Look for the word "hookId" in the records, and copy each line where it appears.
Material for this task below:
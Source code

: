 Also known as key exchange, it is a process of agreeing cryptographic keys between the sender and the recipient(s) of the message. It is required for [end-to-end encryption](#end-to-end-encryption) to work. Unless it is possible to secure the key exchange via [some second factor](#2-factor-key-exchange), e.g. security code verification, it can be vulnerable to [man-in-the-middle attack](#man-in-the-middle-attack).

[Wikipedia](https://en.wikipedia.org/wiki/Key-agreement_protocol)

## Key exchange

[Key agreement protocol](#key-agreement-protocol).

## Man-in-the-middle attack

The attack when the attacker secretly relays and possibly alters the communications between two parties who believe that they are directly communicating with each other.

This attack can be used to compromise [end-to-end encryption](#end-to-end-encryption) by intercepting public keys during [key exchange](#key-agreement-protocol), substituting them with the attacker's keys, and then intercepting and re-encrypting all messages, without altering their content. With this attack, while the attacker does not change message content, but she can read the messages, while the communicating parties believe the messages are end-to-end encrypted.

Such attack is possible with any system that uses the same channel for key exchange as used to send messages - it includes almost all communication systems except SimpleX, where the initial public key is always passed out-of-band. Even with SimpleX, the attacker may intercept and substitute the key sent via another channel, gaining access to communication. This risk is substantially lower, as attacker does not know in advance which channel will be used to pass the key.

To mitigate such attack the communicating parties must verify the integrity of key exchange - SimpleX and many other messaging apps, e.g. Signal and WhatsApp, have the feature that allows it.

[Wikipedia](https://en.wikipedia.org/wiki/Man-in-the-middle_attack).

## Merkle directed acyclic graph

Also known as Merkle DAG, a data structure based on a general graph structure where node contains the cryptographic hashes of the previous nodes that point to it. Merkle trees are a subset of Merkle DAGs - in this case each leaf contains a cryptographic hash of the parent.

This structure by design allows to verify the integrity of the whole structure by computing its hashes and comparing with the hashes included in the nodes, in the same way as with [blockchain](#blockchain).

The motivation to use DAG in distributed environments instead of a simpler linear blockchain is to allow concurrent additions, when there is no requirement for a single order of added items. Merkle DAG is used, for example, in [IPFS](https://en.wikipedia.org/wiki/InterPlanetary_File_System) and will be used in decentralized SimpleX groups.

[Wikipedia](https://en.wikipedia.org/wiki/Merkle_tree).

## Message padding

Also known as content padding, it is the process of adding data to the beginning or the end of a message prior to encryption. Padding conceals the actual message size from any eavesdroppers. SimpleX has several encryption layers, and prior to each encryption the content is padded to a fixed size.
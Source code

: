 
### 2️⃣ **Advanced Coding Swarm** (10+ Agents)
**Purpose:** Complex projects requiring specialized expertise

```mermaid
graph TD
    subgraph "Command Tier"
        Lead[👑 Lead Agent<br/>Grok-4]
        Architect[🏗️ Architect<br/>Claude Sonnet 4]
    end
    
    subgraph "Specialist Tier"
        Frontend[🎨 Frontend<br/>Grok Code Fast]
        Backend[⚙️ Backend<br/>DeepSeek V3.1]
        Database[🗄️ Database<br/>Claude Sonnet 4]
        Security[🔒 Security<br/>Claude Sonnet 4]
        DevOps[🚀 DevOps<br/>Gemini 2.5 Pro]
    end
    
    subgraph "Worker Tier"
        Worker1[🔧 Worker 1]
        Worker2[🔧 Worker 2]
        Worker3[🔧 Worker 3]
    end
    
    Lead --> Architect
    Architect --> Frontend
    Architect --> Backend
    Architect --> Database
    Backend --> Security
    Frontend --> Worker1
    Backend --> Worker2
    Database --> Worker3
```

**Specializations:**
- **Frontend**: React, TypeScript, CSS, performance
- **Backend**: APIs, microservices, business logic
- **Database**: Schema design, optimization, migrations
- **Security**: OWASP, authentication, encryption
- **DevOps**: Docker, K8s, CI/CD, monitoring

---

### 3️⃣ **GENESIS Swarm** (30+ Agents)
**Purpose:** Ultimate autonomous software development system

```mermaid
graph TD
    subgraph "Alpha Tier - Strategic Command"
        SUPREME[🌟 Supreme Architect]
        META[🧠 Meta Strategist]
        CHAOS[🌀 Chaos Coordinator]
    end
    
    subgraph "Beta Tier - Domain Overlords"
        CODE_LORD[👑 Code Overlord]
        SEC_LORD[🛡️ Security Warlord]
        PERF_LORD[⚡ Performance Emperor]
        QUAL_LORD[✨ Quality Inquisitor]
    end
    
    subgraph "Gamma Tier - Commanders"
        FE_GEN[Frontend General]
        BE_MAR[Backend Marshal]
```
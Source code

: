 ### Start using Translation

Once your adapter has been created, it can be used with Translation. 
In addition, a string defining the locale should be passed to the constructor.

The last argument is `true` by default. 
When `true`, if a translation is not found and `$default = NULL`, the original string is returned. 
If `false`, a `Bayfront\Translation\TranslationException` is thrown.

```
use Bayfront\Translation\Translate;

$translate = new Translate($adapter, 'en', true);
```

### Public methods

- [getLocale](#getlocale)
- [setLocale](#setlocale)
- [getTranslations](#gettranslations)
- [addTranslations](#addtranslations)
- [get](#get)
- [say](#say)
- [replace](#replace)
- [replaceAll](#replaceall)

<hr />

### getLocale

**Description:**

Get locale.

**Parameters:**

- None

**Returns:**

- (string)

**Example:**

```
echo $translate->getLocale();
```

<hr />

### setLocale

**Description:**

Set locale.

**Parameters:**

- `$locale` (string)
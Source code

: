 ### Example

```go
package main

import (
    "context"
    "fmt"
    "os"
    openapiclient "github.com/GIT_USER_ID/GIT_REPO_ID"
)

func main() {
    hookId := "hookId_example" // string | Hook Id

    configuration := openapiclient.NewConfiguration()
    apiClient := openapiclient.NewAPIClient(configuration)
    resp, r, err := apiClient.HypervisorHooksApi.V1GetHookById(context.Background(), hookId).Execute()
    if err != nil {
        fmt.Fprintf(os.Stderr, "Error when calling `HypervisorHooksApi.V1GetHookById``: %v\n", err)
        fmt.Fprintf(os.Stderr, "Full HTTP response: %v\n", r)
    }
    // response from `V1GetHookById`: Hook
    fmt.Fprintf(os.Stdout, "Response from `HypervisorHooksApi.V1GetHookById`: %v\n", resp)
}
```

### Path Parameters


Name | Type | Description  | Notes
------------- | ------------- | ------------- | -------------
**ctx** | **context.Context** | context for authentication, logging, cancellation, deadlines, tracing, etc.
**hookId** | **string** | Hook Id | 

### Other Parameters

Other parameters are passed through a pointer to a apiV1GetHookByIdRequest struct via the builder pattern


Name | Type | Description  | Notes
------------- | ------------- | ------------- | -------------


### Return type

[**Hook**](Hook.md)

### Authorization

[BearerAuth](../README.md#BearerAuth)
End of Material for this task.
__Finished task__:
    hookId := "hookId_example" // string | Hook Id
    resp, r, err := apiClient.HypervisorHooksApi.V1GetHookById(context.Background(), hookId).Execute()
**hookId** | **string** | Hook Id | 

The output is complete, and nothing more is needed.